Mr. Vuksich has obtained the support of 10% of the outstanding
shares of the company via proxies to move forward in court to have
CEO Dean Janes removed from the board for cause.
The Complaint and other current files concerning the lawsuit and
subsequent updates may be viewed at:
http://groups.yahoo.com/group/imaging3
Item 5. Interest in Securities of Imaging3, Inc.
(a) Mr. Vuksich holds proxies for 54,917,739 common shares,
representing 10.98% of the class. Mr. Vuksich contends in his lawsuit
that the increase in authorized shares of the Company from 500 million
to 750 million was not duly authorized. The aforementioned percentage
is therefore based on 500 million shares authorized.
(b) Mr. Vuksich proxies are specific to the issue of the removal
of CEO Dean Janes from the board for cause pursuant to his lawsuit.
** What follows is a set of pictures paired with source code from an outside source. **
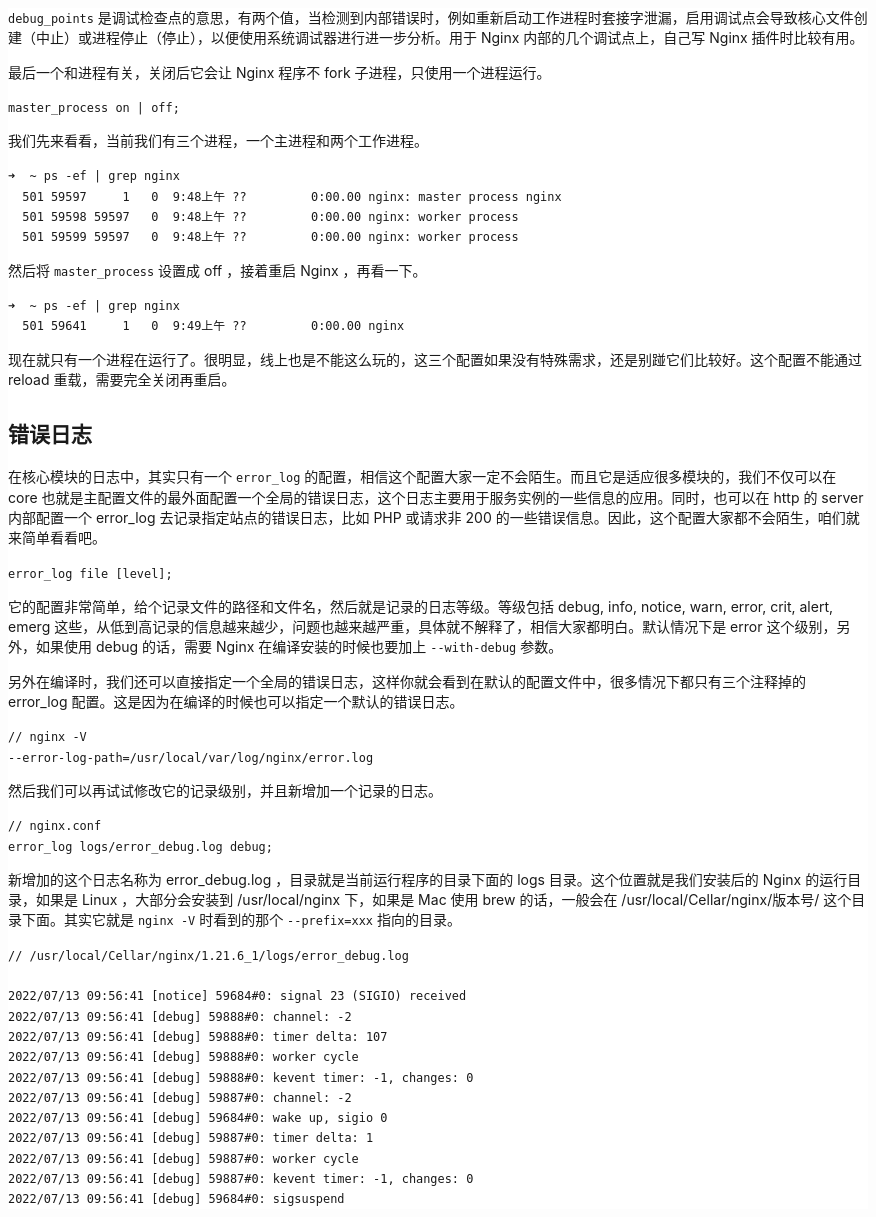 `debug_points` 是调试检查点的意思，有两个值，当检测到内部错误时，例如重新启动工作进程时套接字泄漏，启用调试点会导致核心文件创建（中止）或进程停止（停止），以便使用系统调试器进行进一步分析。用于 Nginx 内部的几个调试点上，自己写 Nginx 插件时比较有用。

最后一个和进程有关，关闭后它会让 Nginx 程序不 fork 子进程，只使用一个进程运行。

```shell
master_process on | off;
```

我们先来看看，当前我们有三个进程，一个主进程和两个工作进程。

```shell
➜  ~ ps -ef | grep nginx
  501 59597     1   0  9:48上午 ??         0:00.00 nginx: master process nginx
  501 59598 59597   0  9:48上午 ??         0:00.00 nginx: worker process
  501 59599 59597   0  9:48上午 ??         0:00.00 nginx: worker process
```

然后将 `master_process` 设置成 off ，接着重启 Nginx ，再看一下。

```shell
➜  ~ ps -ef | grep nginx
  501 59641     1   0  9:49上午 ??         0:00.00 nginx
```

现在就只有一个进程在运行了。很明显，线上也是不能这么玩的，这三个配置如果没有特殊需求，还是别踫它们比较好。这个配置不能通过 reload 重载，需要完全关闭再重启。

## 错误日志

在核心模块的日志中，其实只有一个 `error_log` 的配置，相信这个配置大家一定不会陌生。而且它是适应很多模块的，我们不仅可以在 core 也就是主配置文件的最外面配置一个全局的错误日志，这个日志主要用于服务实例的一些信息的应用。同时，也可以在 http 的 server 内部配置一个 error_log 去记录指定站点的错误日志，比如 PHP 或请求非 200 的一些错误信息。因此，这个配置大家都不会陌生，咱们就来简单看看吧。

```shell
error_log file [level];
```

它的配置非常简单，给个记录文件的路径和文件名，然后就是记录的日志等级。等级包括 debug, info, notice, warn, error, crit, alert,  emerg 这些，从低到高记录的信息越来越少，问题也越来越严重，具体就不解释了，相信大家都明白。默认情况下是 error 这个级别，另外，如果使用 debug 的话，需要 Nginx 在编译安装的时候也要加上 `--with-debug` 参数。

另外在编译时，我们还可以直接指定一个全局的错误日志，这样你就会看到在默认的配置文件中，很多情况下都只有三个注释掉的 error_log 配置。这是因为在编译的时候也可以指定一个默认的错误日志。

```shell
// nginx -V
--error-log-path=/usr/local/var/log/nginx/error.log
```

然后我们可以再试试修改它的记录级别，并且新增加一个记录的日志。

```shell
// nginx.conf
error_log logs/error_debug.log debug;
```

新增加的这个日志名称为 error_debug.log ，目录就是当前运行程序的目录下面的 logs 目录。这个位置就是我们安装后的 Nginx 的运行目录，如果是 Linux ，大部分会安装到 /usr/local/nginx 下，如果是 Mac 使用 brew 的话，一般会在 /usr/local/Cellar/nginx/版本号/ 这个目录下面。其实它就是 `nginx -V` 时看到的那个 `--prefix=xxx` 指向的目录。

```shell
// /usr/local/Cellar/nginx/1.21.6_1/logs/error_debug.log

2022/07/13 09:56:41 [notice] 59684#0: signal 23 (SIGIO) received
2022/07/13 09:56:41 [debug] 59888#0: channel: -2
2022/07/13 09:56:41 [debug] 59888#0: timer delta: 107
2022/07/13 09:56:41 [debug] 59888#0: worker cycle
2022/07/13 09:56:41 [debug] 59888#0: kevent timer: -1, changes: 0
2022/07/13 09:56:41 [debug] 59887#0: channel: -2
2022/07/13 09:56:41 [debug] 59684#0: wake up, sigio 0
2022/07/13 09:56:41 [debug] 59887#0: timer delta: 1
2022/07/13 09:56:41 [debug] 59887#0: worker cycle
2022/07/13 09:56:41 [debug] 59887#0: kevent timer: -1, changes: 0
2022/07/13 09:56:41 [debug] 59684#0: sigsuspend
```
(c) Please see Items 3 and 4 above.
(d) Not applicable.
(e) Not applicable.
Item 6. Contracts, Arrangements, Understandings or Relationships With
Respect to Securities of Imaging3, Inc.
See Item 5 (a) and (b) above.
Item 7. Exhibits
EX-99 Proxy to Remove CEO Dean Janes from Company Board
After reasonable inquiry and to the best of my knowledge and
belief, I certify that the information set forth in this statement is true,
complete and correct.
Dated: September 12, 2012
By: /s/ John M. Vuksich
John M. Vuksich
EX-99
2
ex99proxy.txt
PROXY TO REMOVE CEO DEAN JANES FROM COMPANY BOARD
Paul Michael Vuksich, Esq. - Bar. No. 97144
LAW OFFICE OF PAUL MICHAEL VUKSICH
582 Market Street, Suite 2001
San Francisco, California 94104
Telephone: (415) 788-7045
Facsimile: (650) 878-2396
Email: pvukmail-law@yahoo.com
Attorney for Plaintiff
SUPERIOR COURT OF THE STATE OF CALIFORNIA
FOR THE COUNTY OF LOS ANGELES
John M. Vuksich,
Plaintiff,
vs.
Imaging3, Inc.,
Dean Janes,
Xavier Aguilera,
Christopher Sohn, and
Raul Carrega,
Defendants.
Case No. EC058516
VERIFIED PROXY OF: (Print Full Name[s])
OWNER(S) OF (Shares)Imaging3, Inc. Common Stock)
The undersigned declares:
1. My name and voting address are as stated by my signature appearing at
the end of this verified Proxy.
2. The undersigned is the owner of _________________ shares of Imaging3,
Inc. common stock and entitled to vote those shares. The undersigned attaches
hereto true and correct copies of original documents in my possession confirming
my ownership of said Imaging3, Inc. common stock.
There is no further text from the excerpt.